What you should do ->
The data below should be restated word for word, with every picture omitted.

Top of Exercise data

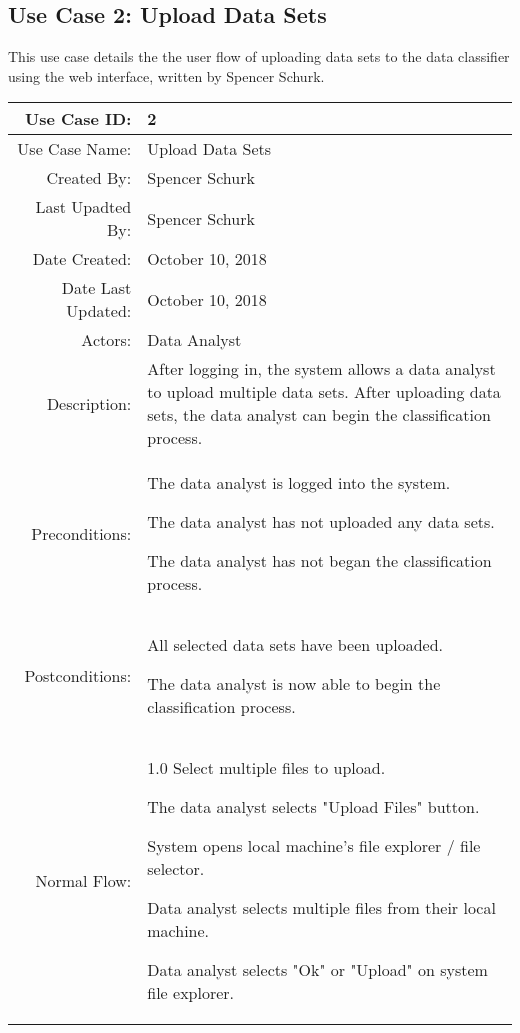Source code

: \documentclass[12pt,oneside,letterpaper]{article}
\newenvironment{packed_enumerate}{ %
\vspace{-7mm}
\begin{enumerate}
  \setlength{\itemsep}{0pt}
  \setlength{\parskip}{0pt}
  \setlength{\parsep}{0pt}
}{\end{enumerate}
\vspace{-8mm}}
\begin{document}
\subsection{\label{Upload Data Sets}Use Case 2: Upload Data Sets}
This use case details the the user flow of uploading data sets to the data classifier using the web interface, written by Spencer Schurk.

\begin{longtable}{|r|p{3.8in}|}
\hline
Use Case ID:&2\\
\hline
Use Case Name:&Upload Data Sets\\
\hline
Created By:&Spencer Schurk\\
\hline
Last Upadted By:&Spencer Schurk\\
\hline
Date Created:&October 10, 2018\\
\hline
Date Last Updated:&October 10, 2018\\
\hline
Actors:&Data Analyst\\
\hline
Description:&After logging in, the system allows a data analyst to upload multiple data sets. After uploading data sets, the data analyst can begin the classification process.\\
\hline
Preconditions:&\begin{packed_enumerate}
\item The data analyst is logged into the system.
\item The data analyst has not uploaded any data sets.
\item The data analyst has not began the classification process.
\end{packed_enumerate}\\
\hline
Postconditions:&\begin{packed_enumerate}
\item All selected data sets have been uploaded.
\item The data analyst is now able to begin the classification process.
\end{packed_enumerate}\\
\hline
Normal Flow:&1.0 Select multiple files to upload.\newline
\begin{packed_enumerate}
\item The data analyst selects "Upload Files" button.
\item System opens local machine's file explorer / file selector.
\item Data analyst selects multiple files from their local machine.
\item Data analyst selects "Ok" or "Upload" on system file explorer.

\end{packed_enumerate}
\end{longtable}
\end{document}
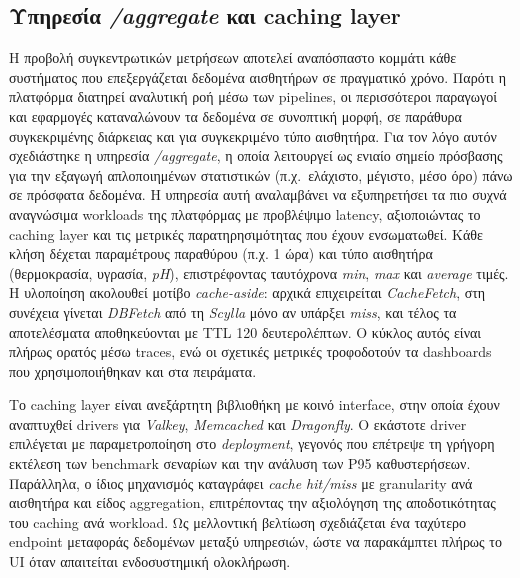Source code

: \subsection{Υπηρεσία \textit{/aggregate} και caching layer}

Η προβολή συγκεντρωτικών μετρήσεων αποτελεί αναπόσπαστο κομμάτι κάθε συστήματος
που επεξεργάζεται δεδομένα αισθητήρων σε πραγματικό χρόνο. Παρότι η πλατφόρμα
διατηρεί αναλυτική ροή μέσω των pipelines, οι περισσότεροι παραγωγοί και
εφαρμογές καταναλώνουν τα δεδομένα σε συνοπτική μορφή, σε παράθυρα
συγκεκριμένης διάρκειας και για συγκεκριμένο τύπο αισθητήρα. Για τον λόγο αυτόν
σχεδιάστηκε η υπηρεσία \textit{/aggregate}, η οποία λειτουργεί ως ενιαίο σημείο
πρόσβασης για την εξαγωγή απλοποιημένων στατιστικών (π.χ.\ ελάχιστο, μέγιστο,
μέσο όρο) πάνω σε πρόσφατα δεδομένα. Η υπηρεσία αυτή αναλαμβάνει να
εξυπηρετήσει τα πιο συχνά αναγνώσιμα workloads της πλατφόρμας με προβλέψιμο
latency, αξιοποιώντας το caching layer και τις μετρικές παρατηρησιμότητας που
έχουν ενσωματωθεί. Κάθε κλήση δέχεται παραμέτρους παραθύρου (π.χ. 1 ώρα) και
τύπο αισθητήρα (θερμοκρασία, υγρασία, \textit{pH}), επιστρέφοντας ταυτόχρονα
\textit{min}, \textit{max} και \textit{average} τιμές. Η υλοποίηση ακολουθεί
μοτίβο \textit{cache-aside}: αρχικά επιχειρείται \textit{CacheFetch}, στη
συνέχεια γίνεται \textit{DBFetch} από τη \textit{Scylla} μόνο αν υπάρξει
\textit{miss}, και τέλος τα αποτελέσματα αποθηκεύονται με TTL 120
δευτερολέπτων. Ο κύκλος αυτός είναι πλήρως ορατός μέσω traces, ενώ οι σχετικές
μετρικές τροφοδοτούν τα dashboards που χρησιμοποιήθηκαν και στα πειράματα.

Το caching layer είναι ανεξάρτητη βιβλιοθήκη με κοινό interface, στην οποία
έχουν αναπτυχθεί drivers για \textit{Valkey}, \textit{Memcached} και
\textit{Dragonfly}. Ο εκάστοτε driver επιλέγεται με παραμετροποίηση στο
\textit{deployment}, γεγονός που επέτρεψε τη γρήγορη εκτέλεση των benchmark
σεναρίων και την ανάλυση των P95 καθυστερήσεων. Παράλληλα, ο ίδιος μηχανισμός
καταγράφει \textit{cache hit/miss} με granularity ανά αισθητήρα και είδος
aggregation, επιτρέποντας την αξιολόγηση της αποδοτικότητας του caching ανά
workload. Ως μελλοντική βελτίωση σχεδιάζεται ένα ταχύτερο endpoint μεταφοράς
δεδομένων μεταξύ υπηρεσιών, ώστε να παρακάμπτει πλήρως το UI όταν απαιτείται
ενδοσυστημική ολοκλήρωση.

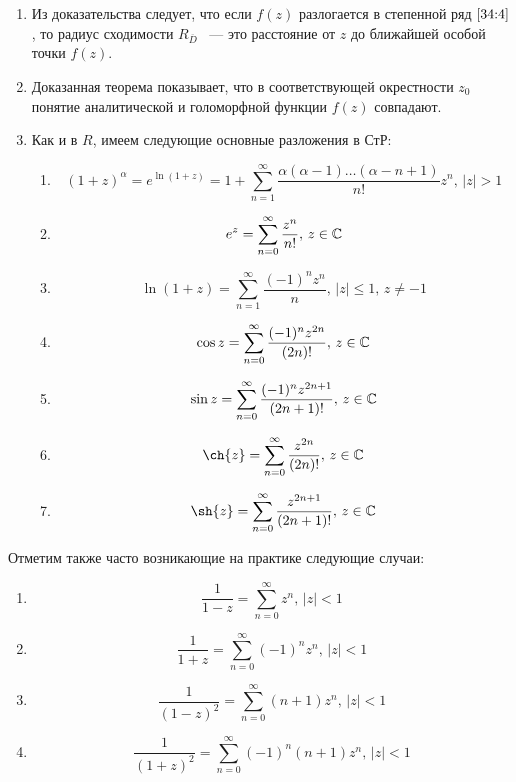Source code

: \documentclass[../../main.tex]{subfiles}
\begin{document}
\begin{rem}
	\begin{enumerate}
		\item Из доказательства следует, что если $ f(z) $ разлогается в степенной ряд $ \eqref{34:4} $, то радиус сходимости $ R_{\overline{D}} $ ~--- это расстояние от $ z $ до ближайшей особой точки $ f(z) $.
		
		\item Доказанная теорема показывает, что в соответствующей окрестности $ z_0 $ понятие аналитической и голоморфной функции $f(z)$ совпадают.
		
		\item Как и в $R$, имеем следующие основные разложения в СтР:
		
		\begin{enumerate}
			\item \[ (1 + z)^\alpha = e^{\ln(1 + z)} = 1 + \sum\limits_{n = 1}^{\infty} \frac{\alpha(\alpha - 1) \ldots (\alpha - n +1)}{n!}z^n,\, |z| > 1 \]
			
			\item \[ e^z = \sum\limits_{n = 0}^{\infty} \frac{z^n}{n!},\, z \in \mathbb{C} \]
			
			\item \[ \ln(1 + z) = \sum\limits_{n = 1}^{\infty} \frac{(-1)^nz^n}{n},\, |z| \leq 1,\, z \neq -1 \]
			
			\item \[ \cos{z} = \sum\limits_{n = 0}^{\infty} \frac{(-1)^nz^{2n}}{(2n)!},\, z \in \mathbb{C} \]
			
			\item \[ \sin{z} = \sum\limits_{n = 0}^{\infty} \frac{(-1)^nz^{2n + 1}}{(2n + 1)!},\, z \in \mathbb{C} \]
			
			\item \[ \ch{z} = \sum\limits_{n = 0}^{\infty} \frac{z^{2n}}{(2n)!},\, z \in \C \]
			
			\item \[ \sh{z} = \sum\limits_{n = 0}^{\infty} \frac{z^{2n + 1}}{(2n + 1)!},\, z \in \C \]
		\end{enumerate}
	\end{enumerate}
\end{rem}

Отметим также часто возникающие на практике следующие случаи:

\begin{enumerate}
	\item \[ \frac{1}{1 - z} = \sum\limits_{n = 0}^{\infty} z^n,\, |z| < 1 \]
	
	\item \[ \frac{1}{1 + z} = \sum\limits_{n = 0}^{\infty} (-1)^nz^n,\, |z| < 1 \]

	\item \[ \frac{1}{(1 - z)^2} = \sum\limits_{n = 0}^{\infty} (n + 1)z^n,\, |z| < 1 \]
	
	\item \[ \frac{1}{(1 + z)^2} = \sum\limits_{n = 0}^{\infty} (-1)^n(n + 1)z^n,\, |z| < 1 \]
\end{enumerate}
\end{document}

Bottom of Exercise data

Exercise answer ->
Source code

: \documentclass[12pt,oneside,letterpaper]{article}
\newenvironment{packed_enumerate}{ %
\vspace{-7mm}
\begin{enumerate}
  \setlength{\itemsep}{0pt}
  \setlength{\parskip}{0pt}
  \setlength{\parsep}{0pt}
}{\end{enumerate}
\vspace{-8mm}}
\begin{document}
\subsection{\label{Upload Data Sets}Use Case 2: Upload Data Sets}
This use case details the the user flow of uploading data sets to the data classifier using the web interface, written by Spencer Schurk.

\begin{longtable}{|r|p{3.8in}|}
\hline
Use Case ID:&2\\
\hline
Use Case Name:&Upload Data Sets\\
\hline
Created By:&Spencer Schurk\\
\hline
Last Upadted By:&Spencer Schurk\\
\hline
Date Created:&October 10, 2018\\
\hline
Date Last Updated:&October 10, 2018\\
\hline
Actors:&Data Analyst\\
\hline
Description:&After logging in, the system allows a data analyst to upload multiple data sets. After uploading data sets, the data analyst can begin the classification process.\\
\hline
Preconditions:&\begin{packed_enumerate}
\item The data analyst is logged into the system.
\item The data analyst has not uploaded any data sets.
\item The data analyst has not began the classification process.
\end{packed_enumerate}\\
\hline
Postconditions:&\begin{packed_enumerate}
\item All selected data sets have been uploaded.
\item The data analyst is now able to begin the classification process.
\end{packed_enumerate}\\
\hline
Normal Flow:&1.0 Select multiple files to upload.\newline
\begin{packed_enumerate}
\item The data analyst selects "Upload Files" button.
\item System opens local machine's file explorer / file selector.
\item Data analyst selects multiple files from their local machine.
\item Data analyst selects "Ok" or "Upload" on system file explorer.

\end{packed_enumerate}
\end{longtable}
\end{document}
Source code

: \subsection{Υπηρεσία \textit{/aggregate} και caching layer}

Η προβολή συγκεντρωτικών μετρήσεων αποτελεί αναπόσπαστο κομμάτι κάθε συστήματος
που επεξεργάζεται δεδομένα αισθητήρων σε πραγματικό χρόνο. Παρότι η πλατφόρμα
διατηρεί αναλυτική ροή μέσω των pipelines, οι περισσότεροι παραγωγοί και
εφαρμογές καταναλώνουν τα δεδομένα σε συνοπτική μορφή, σε παράθυρα
συγκεκριμένης διάρκειας και για συγκεκριμένο τύπο αισθητήρα. Για τον λόγο αυτόν
σχεδιάστηκε η υπηρεσία \textit{/aggregate}, η οποία λειτουργεί ως ενιαίο σημείο
πρόσβασης για την εξαγωγή απλοποιημένων στατιστικών (π.χ.\ ελάχιστο, μέγιστο,
μέσο όρο) πάνω σε πρόσφατα δεδομένα. Η υπηρεσία αυτή αναλαμβάνει να
εξυπηρετήσει τα πιο συχνά αναγνώσιμα workloads της πλατφόρμας με προβλέψιμο
latency, αξιοποιώντας το caching layer και τις μετρικές παρατηρησιμότητας που
έχουν ενσωματωθεί. Κάθε κλήση δέχεται παραμέτρους παραθύρου (π.χ. 1 ώρα) και
τύπο αισθητήρα (θερμοκρασία, υγρασία, \textit{pH}), επιστρέφοντας ταυτόχρονα
\textit{min}, \textit{max} και \textit{average} τιμές. Η υλοποίηση ακολουθεί
μοτίβο \textit{cache-aside}: αρχικά επιχειρείται \textit{CacheFetch}, στη
συνέχεια γίνεται \textit{DBFetch} από τη \textit{Scylla} μόνο αν υπάρξει
\textit{miss}, και τέλος τα αποτελέσματα αποθηκεύονται με TTL 120
δευτερολέπτων. Ο κύκλος αυτός είναι πλήρως ορατός μέσω traces, ενώ οι σχετικές
μετρικές τροφοδοτούν τα dashboards που χρησιμοποιήθηκαν και στα πειράματα.

Το caching layer είναι ανεξάρτητη βιβλιοθήκη με κοινό interface, στην οποία
έχουν αναπτυχθεί drivers για \textit{Valkey}, \textit{Memcached} και
\textit{Dragonfly}. Ο εκάστοτε driver επιλέγεται με παραμετροποίηση στο
\textit{deployment}, γεγονός που επέτρεψε τη γρήγορη εκτέλεση των benchmark
σεναρίων και την ανάλυση των P95 καθυστερήσεων. Παράλληλα, ο ίδιος μηχανισμός
καταγράφει \textit{cache hit/miss} με granularity ανά αισθητήρα και είδος
aggregation, επιτρέποντας την αξιολόγηση της αποδοτικότητας του caching ανά
workload. Ως μελλοντική βελτίωση σχεδιάζεται ένα ταχύτερο endpoint μεταφοράς
δεδομένων μεταξύ υπηρεσιών, ώστε να παρακάμπτει πλήρως το UI όταν απαιτείται
ενδοσυστημική ολοκλήρωση.

Source code

: \documentclass[../../main.tex]{subfiles}
\begin{document}
\begin{rem}
	\begin{enumerate}
		\item Из доказательства следует, что если $ f(z) $ разлогается в степенной ряд $ \eqref{34:4} $, то радиус сходимости $ R_{\overline{D}} $ ~--- это расстояние от $ z $ до ближайшей особой точки $ f(z) $.
		
		\item Доказанная теорема показывает, что в соответствующей окрестности $ z_0 $ понятие аналитической и голоморфной функции $f(z)$ совпадают.
		
		\item Как и в $R$, имеем следующие основные разложения в СтР:
		
		\begin{enumerate}
			\item \[ (1 + z)^\alpha = e^{\ln(1 + z)} = 1 + \sum\limits_{n = 1}^{\infty} \frac{\alpha(\alpha - 1) \ldots (\alpha - n +1)}{n!}z^n,\, |z| > 1 \]
			
			\item \[ e^z = \sum\limits_{n = 0}^{\infty} \frac{z^n}{n!},\, z \in \mathbb{C} \]
			
			\item \[ \ln(1 + z) = \sum\limits_{n = 1}^{\infty} \frac{(-1)^nz^n}{n},\, |z| \leq 1,\, z \neq -1 \]
			
			\item \[ \cos{z} = \sum\limits_{n = 0}^{\infty} \frac{(-1)^nz^{2n}}{(2n)!},\, z \in \mathbb{C} \]
			
			\item \[ \sin{z} = \sum\limits_{n = 0}^{\infty} \frac{(-1)^nz^{2n + 1}}{(2n + 1)!},\, z \in \mathbb{C} \]
			
			\item \[ \ch{z} = \sum\limits_{n = 0}^{\infty} \frac{z^{2n}}{(2n)!},\, z \in \C \]
			
			\item \[ \sh{z} = \sum\limits_{n = 0}^{\infty} \frac{z^{2n + 1}}{(2n + 1)!},\, z \in \C \]
		\end{enumerate}
	\end{enumerate}
\end{rem}

Отметим также часто возникающие на практике следующие случаи:

\begin{enumerate}
	\item \[ \frac{1}{1 - z} = \sum\limits_{n = 0}^{\infty} z^n,\, |z| < 1 \]
	
	\item \[ \frac{1}{1 + z} = \sum\limits_{n = 0}^{\infty} (-1)^nz^n,\, |z| < 1 \]

	\item \[ \frac{1}{(1 - z)^2} = \sum\limits_{n = 0}^{\infty} (n + 1)z^n,\, |z| < 1 \]
	
	\item \[ \frac{1}{(1 + z)^2} = \sum\limits_{n = 0}^{\infty} (-1)^n(n + 1)z^n,\, |z| < 1 \]
\end{enumerate}
\end{document}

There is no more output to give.